EVIDENCE OF MAUI as a baseball haven is everywhere, not just in its disproportionate number of big leaguers.

Na Koa Ikaika of the independent Golden Baseball League is the state’s only pro sports team and calls Maehara Stadium in Wailuku home. In the 1990s, the Maui Stingrays consistently drew the biggest crowds in the Hawaii Winter Baseball League.

Maehara Stadium also hosted the state high school Division I tournament this year. Baldwin was pounded by Punahou in the title game, but the Wailuku public school has won four state crowns, including the first two.

Maui also is home to the reigning Little League state champions. Some of the players are back from last year’s team, trying to defend their title this week on Oahu and advance to San Bernardino, Calif., for the regionals and beyond. Maui teams have won the state championship six times.

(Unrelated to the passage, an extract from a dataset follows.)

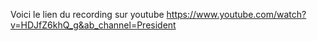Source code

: Voici le lien du recording sur youtube https://www.youtube.com/watch?v=HDJfZ6khQ_g&ab_channel=President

Wally Yonamine, a Japan pro baseball Hall of Famer, was born on the Valley Isle.

TWO NAMES of men long gone come up the most when tracing the roots of Maui’s longstanding baseball fever.

Ichiro "Iron" Maehara is for whom the stadium is named. Some fans remember him as the scout who discovered Sid Fernandez for the Los Angeles Dodgers, but he was much more than that to Mauians.

He developed Little League on the island, and as the Maui County parks director in the early 1970s, he pushed for the War Memorial athletic complex. If you’ve been to the facilities, you know there are few better in the state for baseball, football, basketball and track.

Paul Fagan was owner of the Pacific Coast League’s San Francisco Seals. In 1946, he brought the Seals to Maui for spring training. It was a successful and repeated venture and stimulated local interest in the game.

Maui County councilman Mike Victorino, Shane’s father, has lived on the island since 1972.

"A lot of (developing three major leaguers) is just timing and luck. The island has always had very good baseball programs and great players with lots of potential," he said. "It smells and feels and tastes like baseball here. It becomes a part of people."